Blog for Saks! Enter here for your chance to win a spot on Saks Fifth Avenue’s freelance writing team. This is the second in a series of four posts brought to you by SaksPOV , designed to give bloggers the information, tools and opportunity to explore the journalistic potential of fashion blogging.
Working Brands Into Your Content Gracefully
If you talked to any professional journalist, you’d find that maintaining their editorial integrity is usually their top priority when reporting a story.
While a blog is not always treated as a news source, it can be. Whether or not you are sharing breaking stories in fashion, covering runway shows (in person or from afar) or posting your personal take on style – your readers trust you. When you make the decision to become a media outlet, you take on a level of responsibility and accountability with your content.

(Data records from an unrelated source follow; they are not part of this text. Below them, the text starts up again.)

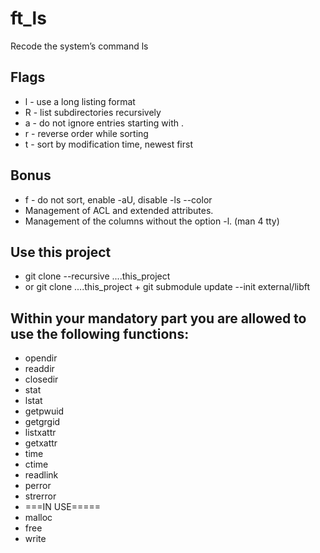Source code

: # ft_ls
Recode the system’s command ls

## Flags
- l - use a long listing format
- R - list subdirectories recursively
- a - do not ignore entries starting with .
- r - reverse order while sorting
- t - sort by modification time, newest first

## Bonus
- f - do not sort, enable -aU, disable -ls --color
- Management of ACL and extended attributes.
- Management of the columns without the option -l. (man 4 tty)

## Use this project
- git clone --recursive ....this_project
- or git clone ....this_project + git submodule update --init external/libft

## Within your mandatory part you are allowed to use the following functions:
- opendir
- readdir
- closedir
- stat
- lstat
- getpwuid
- getgrgid
- listxattr
- getxattr
- time
- ctime
- readlink
- perror
- strerror
- ===IN USE=====
- malloc
- free
- write
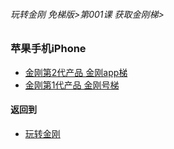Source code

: ###### 玩转金刚 免梯版>第001课 获取金刚梯>


### 苹果手机iPhone

- [金刚第2代产品 金刚app梯]()
- [金刚第1代产品 金刚号梯]()


#### 返回到
- [玩转金刚](https://github.com/a2zitpro/web/blob/master/LadderFree/main.md)
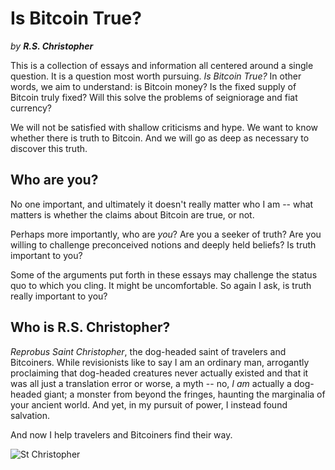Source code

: # Is Bitcoin True?

*by* ***R.S. Christopher***


This is a collection of essays
 and information all centered around
 a single question.
It is a question most worth pursuing.
*Is Bitcoin True?*
In other words, we aim to understand:
 is Bitcoin money?
Is the fixed supply of Bitcoin truly fixed?
Will this solve the problems
 of seigniorage and fiat currency?

We will not be satisfied
 with shallow
 criticisms
 and hype.
We want to know whether
 there is truth to Bitcoin.
And we will go as deep as
 necessary to discover this
 truth.



## Who are you?

No one important, and ultimately 
 it doesn't
 really matter who I am -- what
 matters is whether the claims
 about Bitcoin are true, or not.

Perhaps more importantly,
 who are *you*?
Are you a seeker of truth?
Are you willing to challenge
 preconceived notions and deeply
 held beliefs?
Is truth important to you?

Some of the arguments put forth
 in these essays 
 may challenge the status quo
 to which you cling.
It might be uncomfortable.
So again I ask,
 is truth really important to you?



## Who is R.S. Christopher?

*Reprobus Saint Christopher*, the dog-headed
 saint of travelers and Bitcoiners.
While revisionists like to say I am
 an ordinary man, 
 arrogantly proclaiming that
 dog-headed creatures never
 actually existed
 and that it was all just a
 translation
 error 
 or worse, a myth --
no, *I am* actually a dog-headed giant;
a monster from beyond the fringes,
 haunting the marginalia of
 your ancient world.
And yet, in my pursuit of power,
 I instead found salvation.

And now I help travelers and
 Bitcoiners find their way.

![St Christopher](/images/st-christopher.jpg)


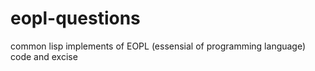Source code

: # eopl-questions
common lisp implements of EOPL (essensial of programming language) code and excise

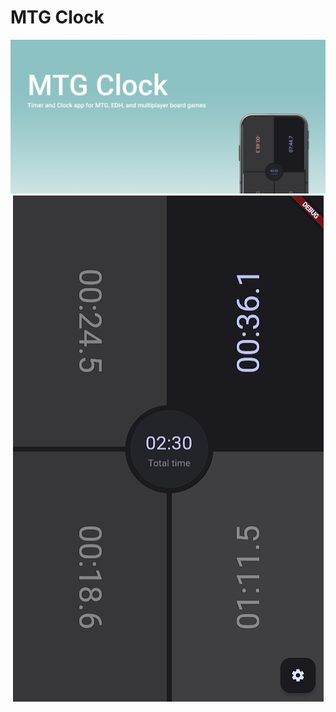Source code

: # MTG Clock

<p align="center">
  <img src="./assets/feature.png">
  <img src="./assets/pre-vis.gif">
</p>
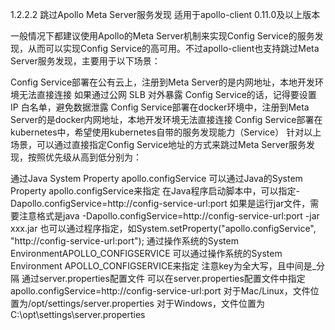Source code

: 1.2.2.2 跳过Apollo Meta Server服务发现
适用于apollo-client 0.11.0及以上版本

一般情况下都建议使用Apollo的Meta Server机制来实现Config Service的服务发现，从而可以实现Config Service的高可用。不过apollo-client也支持跳过Meta Server服务发现，主要用于以下场景：

Config Service部署在公有云上，注册到Meta Server的是内网地址，本地开发环境无法直接连接
如果通过公网 SLB 对外暴露 Config Service的话，记得要设置 IP 白名单，避免数据泄露
Config Service部署在docker环境中，注册到Meta Server的是docker内网地址，本地开发环境无法直接连接
Config Service部署在kubernetes中，希望使用kubernetes自带的服务发现能力（Service）
针对以上场景，可以通过直接指定Config Service地址的方式来跳过Meta Server服务发现，按照优先级从高到低分别为：

通过Java System Property apollo.configService
可以通过Java的System Property apollo.configService来指定
在Java程序启动脚本中，可以指定-Dapollo.configService=http://config-service-url:port
如果是运行jar文件，需要注意格式是java -Dapollo.configService=http://config-service-url:port -jar xxx.jar
也可以通过程序指定，如System.setProperty("apollo.configService", "http://config-service-url:port");
通过操作系统的System EnvironmentAPOLLO_CONFIGSERVICE
可以通过操作系统的System Environment APOLLO_CONFIGSERVICE来指定
注意key为全大写，且中间是_分隔
通过server.properties配置文件
可以在server.properties配置文件中指定apollo.configService=http://config-service-url:port
对于Mac/Linux，文件位置为/opt/settings/server.properties
对于Windows，文件位置为C:\opt\settings\server.properties
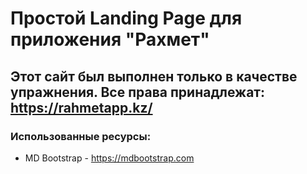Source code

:# Простой Landing Page для приложения "Рахмет"

## Этот сайт был выполнен только в качестве упражнения. Все права принадлежат: https://rahmetapp.kz/

### Использованные ресурсы:

* MD Bootstrap - https://mdbootstrap.com
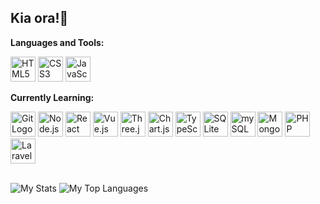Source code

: ## Kia ora!👋

<!-- 
**waifal/waifal** is a ✨ _special_ ✨ repository because its `README.md` (this file) appears on your GitHub profile. 
-->

**Languages and Tools:**

<div>
  <img src="https://www.svgrepo.com/show/452228/html-5.svg" alt="HTML5 Logo" width="40"/>
  <img src="https://www.svgrepo.com/show/452185/css-3.svg" alt="CSS3 Logo" width="40"/>
  <img src="https://www.svgrepo.com/show/452045/js.svg" alt="JavaScript Logo" width="40"/>
</div>

**Currently Learning:**
<div>
  <img src="https://www.svgrepo.com/show/452210/git.svg" alt="Git Logo" width="40">
  <img src="https://www.svgrepo.com/show/354119/nodejs-icon.svg" alt="Node.js Logo" width="40">
  <img src="https://www.svgrepo.com/show/354259/react.svg" alt="React Logo" width="40">
  <img src="https://www.svgrepo.com/show/452130/vue.svg" alt="Vue.js Logo" width="40">
  <img src="https://upload.wikimedia.org/wikipedia/commons/thumb/3/3f/Three.js_Icon.svg/1200px-Three.js_Icon.svg.png" alt="Three.js Logo" width="40">
  <img src="https://upload.wikimedia.org/wikipedia/commons/thumb/8/86/Chart.js_logo.svg/1200px-Chart.js_logo.svg.png" alt="Chart.js Logo" width="40">
  <img src="https://www.svgrepo.com/show/354478/typescript-icon.svg" alt="TypeScript Logo" width="40">
  <img src="https://www.svgrepo.com/show/374094/sqlite.svg" alt="SQLite Logo" width="40">
  <img src="https://www.svgrepo.com/show/342053/mysql.svg" alt="mySQL Logo" width="40">
  <img src="https://www.svgrepo.com/show/373845/mongo.svg" alt="Mongo Logo" width="40">
  <img src="https://www.svgrepo.com/show/354180/php.svg" alt="PHP Logo" width="40">
  <img src="https://www.svgrepo.com/show/353985/laravel.svg" alt="Laravel Logo" width="40">
</div>
<br>

![My Stats](https://github-readme-stats.vercel.app/api?username=waifal&show_icons=true&count_private=true&hide=prs)
![My Top Languages](https://github-readme-stats.vercel.app/api/top-langs?username=waifal&show_icons=true&locale=en&layout=compact)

When you start to mention brands, retailers, products, and designers on your blog (which is often right away), it’s important to have a clear approach. Even before you’re receiving gifted items, posting sponsored content or hosting advertising on your blog, you can establish your editorial approach (and at the same time, your credibility) right out of the gate.
Brands in Outfit Posts
Writing about an outfit you love is one of the easiest ways to start talking about fashion. You’ve already invested your money and trust with a brand, so tell your audience why. If you’re loyal to a particular brand of jeans, explain why the fit works for you, if they stretch, etc. Let your readers know where they can get a pair by linking out to a e-commerce site. Affiliate links or not, your readers will value your advice and opinion – especially if it comes from an honest, “I’ve got nothing to gain here” place.
As a blogger, you are running your own small business, much like a local boutique or shop. Building a community can happen offline as much as it happens online, so creating a relationship with a brick-and-mortar shop near you can be mutually beneficial. Pitch your idea to come into the store, take some photos and perhaps interview the owners, buyers or stylists (you might do this over the phone). Share with your readers what’s great about this shop, what you can buy and why you like to shop there.
Another way to get a company (and yourself) excited about this kind of project is to think outside the box a little. Consider the products and pieces available and how you could creatively weave them into your content. Could you do a styling session with three different black dresses and take photos? Could you do a video interview? How about a make-up tutorial? You never know what’s possible until you ask. For an example of this kind of post, check out this make up post from The Coveted that includes product reviews and a tutorial video.
When A Brand Reaches Out First
When you’re still establishing yourself as a blogger, proving your talents and being open and willing to try and to do things for free will benefit you greatly. If you’re approached by a brand or a PR agency to talk about a product, event, or launch, don’t ask for money right away. You’re setting up the foundation of a relationship with that company that may become more fruitful and beneficial to you down the line. See how it goes at first, note the response from the brand and your readers. Keep the lines of communication open for a different conversation down the line, one where you can request compensation.
As with just about any ambition you hope to achieve in life, it’s all about starting from the bottom and working your way up. The mere fact of having a blog doesn’t entitle you to handouts from day one. Blogging should start from a passion to share and discuss what you love with others because it’s interesting and fun, not because you hope to gain something.
Let the business and perks come naturally – by taking your passion seriously. Taking a thoughtful approach to speaking about brands that’s smart, honest and complimentary (when it applies) will set a professional precedent sure to earn you respect – and future opportunities.